SAMHSA Releases Final 42 CFR Part 2 Revised Rule

On July 13, the Department of Health and Human Services’ Substance Abuse and Mental Health Services (“SAMHSA”) announced final revisions to the Confidentiality of Substance Use Disorder Patient Records regulation codified at 42 CFR Part 2 (so-called “Part 2” regulations).  These regulations—which apply to certain information relating to patients being treated for substance use disorders (“SUDs”)—impose restrictions above and beyond those in the Health Insurance Portability and Accountability Act (“HIPAA”).  While the final rule does not fundamentally change the basic requirements of the Part 2 regulations, it relaxes some of the restrictions the regulations impose on holders of Part 2 information, in particular, to facilitate care coordination.
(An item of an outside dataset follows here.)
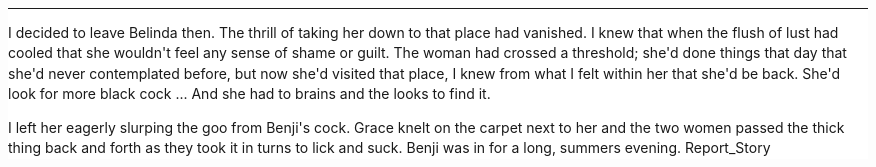  *** 

 I decided to leave Belinda then. The thrill of taking her down to that place had vanished. I knew that when the flush of lust had cooled that she wouldn't feel any sense of shame or guilt. The woman had crossed a threshold; she'd done things that day that she'd never contemplated before, but now she'd visited that place, I knew from what I felt within her that she'd be back. She'd look for more black cock ... And she had to brains and the looks to find it. 

 I left her eagerly slurping the goo from Benji's cock. Grace knelt on the carpet next to her and the two women passed the thick thing back and forth as they took it in turns to lick and suck. Benji was in for a long, summers evening. Report_Story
The final rule makes the following changes to the regulations, among others:

  • Clarifies that treatment records created by non-Part 2 healthcare providers that are based on their own contacts with patients are not covered by Part 2 restrictions, unless any SUD records that the provider previously received from a Part 2 program are incorporated into such records.
  • Revises the regulation’s consent requirements to allow patients to consent to the disclosure of their information without naming a specific individual who may receive this information on behalf of a given entity with whom the individual does not have a treating provider relationship.
  • Expressly incorporates into the regulatory text a list of activities considered “payment and healthcare operations” under Part 2, which are permissible with written consent.  These activities include: billing, claims management and filing, underwriting, premium rating, collections activities, obtaining payment under a contract for reinsurance, healthcare data processing, clinical professional support services, and utilization review and management services.
  • Significantly, the final rule also adds an additional activity to the list above: disclosures for the purpose of care coordination and case management. This addition is a result of Congress’ passage of the CARES Act in March, which expressly permits disclosure of Part 2 information for these purposes with written consent.
  • Permits non-OTP (opioid treatment program) providers with a treating provider relationship with the patient to query a central registry to determine whether their patients are already receiving opioid treatment through a member program. Previously, the central registry could only disclose when asked by a ‘‘member program’’ whether an identified patient was enrolled in another member program. The final rule makes non-OTP providers with a treating provider relationship with the patient eligible to query a central registry to prevent duplicative enrollments and prescriptions for excessive opioids, as well as to prevent any adverse effects that may occur as a result of drug interactions with other needed medications.
  • Permits OTPs to enroll in a state prescription drug monitoring program (“PDMP”) and to disclose dispensing and prescribing data when prescribing or dispensing medications on Schedules II to V, as required by applicable state law and subject to patient consent. SAMHSA has stated that it believes allowing for OTP reporting to PDMPs further enhances PDMPs as a tool to help prevent prescription drug misuse and opioid overdose, while providing more complete and accurate data.

Additional changes in the final rule include: clarifying provisions relating to research uses, audits and evaluations, and the disposal of SUD patient information on personal devices of employees; extending the length of time a court-ordered undercover agent can be placed within a Part 2 program; and expanding the exception applicable to emergencies relating to natural disasters.

The final rule can be reviewed in its entirety here, and becomes effective August 14, 2020.